▸ **Dataset entries**
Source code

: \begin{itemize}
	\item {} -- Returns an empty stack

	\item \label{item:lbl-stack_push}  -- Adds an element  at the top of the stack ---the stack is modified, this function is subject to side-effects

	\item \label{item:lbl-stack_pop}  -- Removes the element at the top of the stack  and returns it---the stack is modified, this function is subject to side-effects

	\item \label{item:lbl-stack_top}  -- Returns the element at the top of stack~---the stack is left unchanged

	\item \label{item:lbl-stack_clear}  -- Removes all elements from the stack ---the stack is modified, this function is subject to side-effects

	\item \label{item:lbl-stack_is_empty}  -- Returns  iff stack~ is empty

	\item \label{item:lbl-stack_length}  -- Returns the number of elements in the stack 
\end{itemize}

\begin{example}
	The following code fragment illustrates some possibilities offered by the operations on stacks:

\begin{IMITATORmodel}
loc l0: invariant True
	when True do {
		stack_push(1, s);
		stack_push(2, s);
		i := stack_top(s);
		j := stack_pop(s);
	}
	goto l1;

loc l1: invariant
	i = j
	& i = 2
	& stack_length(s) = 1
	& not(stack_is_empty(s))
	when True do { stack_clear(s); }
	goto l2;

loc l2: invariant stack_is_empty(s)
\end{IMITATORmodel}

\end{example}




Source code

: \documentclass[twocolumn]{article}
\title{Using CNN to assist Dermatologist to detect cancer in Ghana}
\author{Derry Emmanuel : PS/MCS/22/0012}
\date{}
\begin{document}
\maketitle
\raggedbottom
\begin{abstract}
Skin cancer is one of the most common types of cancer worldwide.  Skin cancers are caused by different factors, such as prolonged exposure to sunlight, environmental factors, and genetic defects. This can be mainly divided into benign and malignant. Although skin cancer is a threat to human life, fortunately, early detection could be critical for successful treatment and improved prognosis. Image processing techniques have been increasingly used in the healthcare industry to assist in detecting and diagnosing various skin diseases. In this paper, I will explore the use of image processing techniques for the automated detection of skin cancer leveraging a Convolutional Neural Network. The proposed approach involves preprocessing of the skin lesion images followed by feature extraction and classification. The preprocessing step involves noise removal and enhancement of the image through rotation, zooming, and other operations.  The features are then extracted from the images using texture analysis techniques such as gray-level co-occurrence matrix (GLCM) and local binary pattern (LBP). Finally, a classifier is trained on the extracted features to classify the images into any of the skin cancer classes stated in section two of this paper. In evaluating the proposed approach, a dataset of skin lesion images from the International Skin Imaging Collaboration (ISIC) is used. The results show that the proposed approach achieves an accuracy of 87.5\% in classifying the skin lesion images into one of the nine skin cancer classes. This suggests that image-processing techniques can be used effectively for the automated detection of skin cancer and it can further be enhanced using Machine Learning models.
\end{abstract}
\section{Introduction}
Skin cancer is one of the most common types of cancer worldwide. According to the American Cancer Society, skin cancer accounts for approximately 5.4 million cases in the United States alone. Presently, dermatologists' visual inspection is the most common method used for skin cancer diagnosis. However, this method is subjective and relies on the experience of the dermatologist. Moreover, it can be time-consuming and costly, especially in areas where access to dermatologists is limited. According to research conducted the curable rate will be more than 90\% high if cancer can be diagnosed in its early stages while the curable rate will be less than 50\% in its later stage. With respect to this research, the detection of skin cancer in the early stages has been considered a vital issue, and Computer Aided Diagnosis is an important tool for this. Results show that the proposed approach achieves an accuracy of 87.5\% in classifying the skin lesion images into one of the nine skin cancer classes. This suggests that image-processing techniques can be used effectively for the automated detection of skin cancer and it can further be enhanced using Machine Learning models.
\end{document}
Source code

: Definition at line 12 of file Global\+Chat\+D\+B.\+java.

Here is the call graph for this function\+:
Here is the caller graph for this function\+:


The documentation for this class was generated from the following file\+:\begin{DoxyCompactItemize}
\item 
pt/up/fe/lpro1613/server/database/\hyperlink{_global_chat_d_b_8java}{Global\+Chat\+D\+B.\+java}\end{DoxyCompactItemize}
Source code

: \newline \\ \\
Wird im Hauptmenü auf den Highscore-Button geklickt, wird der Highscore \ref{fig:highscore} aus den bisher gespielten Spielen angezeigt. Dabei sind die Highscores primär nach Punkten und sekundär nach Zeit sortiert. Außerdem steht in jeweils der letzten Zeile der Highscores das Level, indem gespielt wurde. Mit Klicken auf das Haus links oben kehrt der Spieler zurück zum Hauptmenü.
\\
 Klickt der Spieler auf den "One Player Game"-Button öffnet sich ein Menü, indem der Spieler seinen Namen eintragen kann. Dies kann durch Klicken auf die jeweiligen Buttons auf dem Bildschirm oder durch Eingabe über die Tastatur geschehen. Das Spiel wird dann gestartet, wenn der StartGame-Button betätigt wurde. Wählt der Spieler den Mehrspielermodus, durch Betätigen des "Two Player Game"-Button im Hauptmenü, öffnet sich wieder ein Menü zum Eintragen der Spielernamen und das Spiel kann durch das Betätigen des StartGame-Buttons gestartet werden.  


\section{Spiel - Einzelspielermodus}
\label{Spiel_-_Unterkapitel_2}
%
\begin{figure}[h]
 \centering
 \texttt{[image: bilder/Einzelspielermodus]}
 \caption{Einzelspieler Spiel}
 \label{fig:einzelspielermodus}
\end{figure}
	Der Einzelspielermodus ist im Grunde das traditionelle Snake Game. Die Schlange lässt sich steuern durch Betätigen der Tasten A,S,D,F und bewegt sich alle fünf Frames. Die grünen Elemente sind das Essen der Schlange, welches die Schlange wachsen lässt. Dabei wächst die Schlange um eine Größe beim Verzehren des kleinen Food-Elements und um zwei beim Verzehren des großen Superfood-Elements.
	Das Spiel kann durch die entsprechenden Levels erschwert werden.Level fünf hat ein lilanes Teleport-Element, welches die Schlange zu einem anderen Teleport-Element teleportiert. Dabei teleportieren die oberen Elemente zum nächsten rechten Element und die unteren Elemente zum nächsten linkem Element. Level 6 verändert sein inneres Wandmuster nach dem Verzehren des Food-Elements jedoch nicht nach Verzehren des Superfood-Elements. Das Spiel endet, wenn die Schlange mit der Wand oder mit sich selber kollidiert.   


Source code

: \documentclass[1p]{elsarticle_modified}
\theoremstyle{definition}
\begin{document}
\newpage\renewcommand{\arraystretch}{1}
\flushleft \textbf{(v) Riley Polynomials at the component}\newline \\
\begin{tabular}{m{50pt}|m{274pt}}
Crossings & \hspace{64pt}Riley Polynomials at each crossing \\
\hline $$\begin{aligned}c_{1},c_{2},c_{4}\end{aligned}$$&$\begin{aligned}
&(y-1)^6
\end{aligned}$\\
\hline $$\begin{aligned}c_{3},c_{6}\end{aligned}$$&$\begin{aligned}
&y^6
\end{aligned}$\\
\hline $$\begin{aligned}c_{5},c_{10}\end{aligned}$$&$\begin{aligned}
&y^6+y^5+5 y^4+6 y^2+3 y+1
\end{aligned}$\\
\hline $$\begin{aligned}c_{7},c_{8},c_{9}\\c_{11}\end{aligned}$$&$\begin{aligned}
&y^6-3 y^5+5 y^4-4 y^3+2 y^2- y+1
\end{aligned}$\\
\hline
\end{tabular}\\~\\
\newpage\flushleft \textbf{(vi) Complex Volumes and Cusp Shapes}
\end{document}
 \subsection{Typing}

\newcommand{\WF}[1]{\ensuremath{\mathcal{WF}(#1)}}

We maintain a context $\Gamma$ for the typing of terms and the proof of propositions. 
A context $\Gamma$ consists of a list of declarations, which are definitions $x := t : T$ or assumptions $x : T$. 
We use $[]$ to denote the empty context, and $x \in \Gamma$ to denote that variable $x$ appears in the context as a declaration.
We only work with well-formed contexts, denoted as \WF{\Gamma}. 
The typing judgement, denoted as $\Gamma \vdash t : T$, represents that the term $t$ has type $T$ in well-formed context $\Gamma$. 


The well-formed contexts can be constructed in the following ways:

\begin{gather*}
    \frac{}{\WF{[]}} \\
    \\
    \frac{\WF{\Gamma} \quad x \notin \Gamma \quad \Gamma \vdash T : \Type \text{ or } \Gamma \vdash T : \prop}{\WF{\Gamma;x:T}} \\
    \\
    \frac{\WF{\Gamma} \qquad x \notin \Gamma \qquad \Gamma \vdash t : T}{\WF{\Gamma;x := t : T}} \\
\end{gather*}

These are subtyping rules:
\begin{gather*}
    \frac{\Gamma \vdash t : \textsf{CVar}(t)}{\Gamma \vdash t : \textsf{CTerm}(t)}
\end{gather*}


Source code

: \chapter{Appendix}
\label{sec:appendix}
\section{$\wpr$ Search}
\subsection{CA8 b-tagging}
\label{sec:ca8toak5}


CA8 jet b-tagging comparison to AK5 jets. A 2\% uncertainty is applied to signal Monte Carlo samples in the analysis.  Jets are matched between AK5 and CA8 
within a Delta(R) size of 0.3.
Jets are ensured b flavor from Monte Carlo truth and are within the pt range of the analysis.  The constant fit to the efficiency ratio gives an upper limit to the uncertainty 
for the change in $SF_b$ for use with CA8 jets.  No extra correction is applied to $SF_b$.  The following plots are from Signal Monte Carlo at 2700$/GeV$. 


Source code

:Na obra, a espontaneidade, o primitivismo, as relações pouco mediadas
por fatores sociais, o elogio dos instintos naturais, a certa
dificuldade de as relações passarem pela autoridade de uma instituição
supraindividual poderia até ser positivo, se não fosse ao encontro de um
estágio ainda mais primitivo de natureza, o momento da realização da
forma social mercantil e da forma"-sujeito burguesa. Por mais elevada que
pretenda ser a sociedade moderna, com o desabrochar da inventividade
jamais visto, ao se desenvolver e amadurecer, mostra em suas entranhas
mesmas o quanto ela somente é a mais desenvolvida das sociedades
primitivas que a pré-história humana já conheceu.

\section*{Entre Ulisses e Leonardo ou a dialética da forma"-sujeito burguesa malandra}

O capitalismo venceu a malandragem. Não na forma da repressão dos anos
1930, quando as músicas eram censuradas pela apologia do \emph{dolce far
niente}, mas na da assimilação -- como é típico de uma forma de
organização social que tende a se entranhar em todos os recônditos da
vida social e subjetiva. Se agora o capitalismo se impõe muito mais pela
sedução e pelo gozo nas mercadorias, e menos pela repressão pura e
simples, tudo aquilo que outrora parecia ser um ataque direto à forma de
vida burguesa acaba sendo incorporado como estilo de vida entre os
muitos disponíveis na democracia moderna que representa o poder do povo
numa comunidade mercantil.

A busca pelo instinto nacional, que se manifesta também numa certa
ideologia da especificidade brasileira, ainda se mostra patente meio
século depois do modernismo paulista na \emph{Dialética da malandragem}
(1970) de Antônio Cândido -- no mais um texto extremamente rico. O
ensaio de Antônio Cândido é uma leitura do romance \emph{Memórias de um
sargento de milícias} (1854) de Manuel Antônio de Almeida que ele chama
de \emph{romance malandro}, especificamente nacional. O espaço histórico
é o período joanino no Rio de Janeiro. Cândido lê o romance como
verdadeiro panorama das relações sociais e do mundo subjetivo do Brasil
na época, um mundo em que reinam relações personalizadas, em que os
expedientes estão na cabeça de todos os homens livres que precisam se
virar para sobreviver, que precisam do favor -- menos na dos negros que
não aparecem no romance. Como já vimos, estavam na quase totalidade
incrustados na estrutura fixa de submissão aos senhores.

▸ **REQUIRED ACTION**
Copy exactly, please, the span of lines that begins at the line with "século depois do" and ends at the last line of the data, both included.

▸ **SOLUTION TO THIS PROBLEM**
século depois do modernismo paulista na \emph{Dialética da malandragem}
(1970) de Antônio Cândido -- no mais um texto extremamente rico. O
ensaio de Antônio Cândido é uma leitura do romance \emph{Memórias de um
sargento de milícias} (1854) de Manuel Antônio de Almeida que ele chama
de \emph{romance malandro}, especificamente nacional. O espaço histórico
é o período joanino no Rio de Janeiro. Cândido lê o romance como
verdadeiro panorama das relações sociais e do mundo subjetivo do Brasil
na época, um mundo em que reinam relações personalizadas, em que os
expedientes estão na cabeça de todos os homens livres que precisam se
virar para sobreviver, que precisam do favor -- menos na dos negros que
não aparecem no romance. Como já vimos, estavam na quase totalidade
incrustados na estrutura fixa de submissão aos senhores.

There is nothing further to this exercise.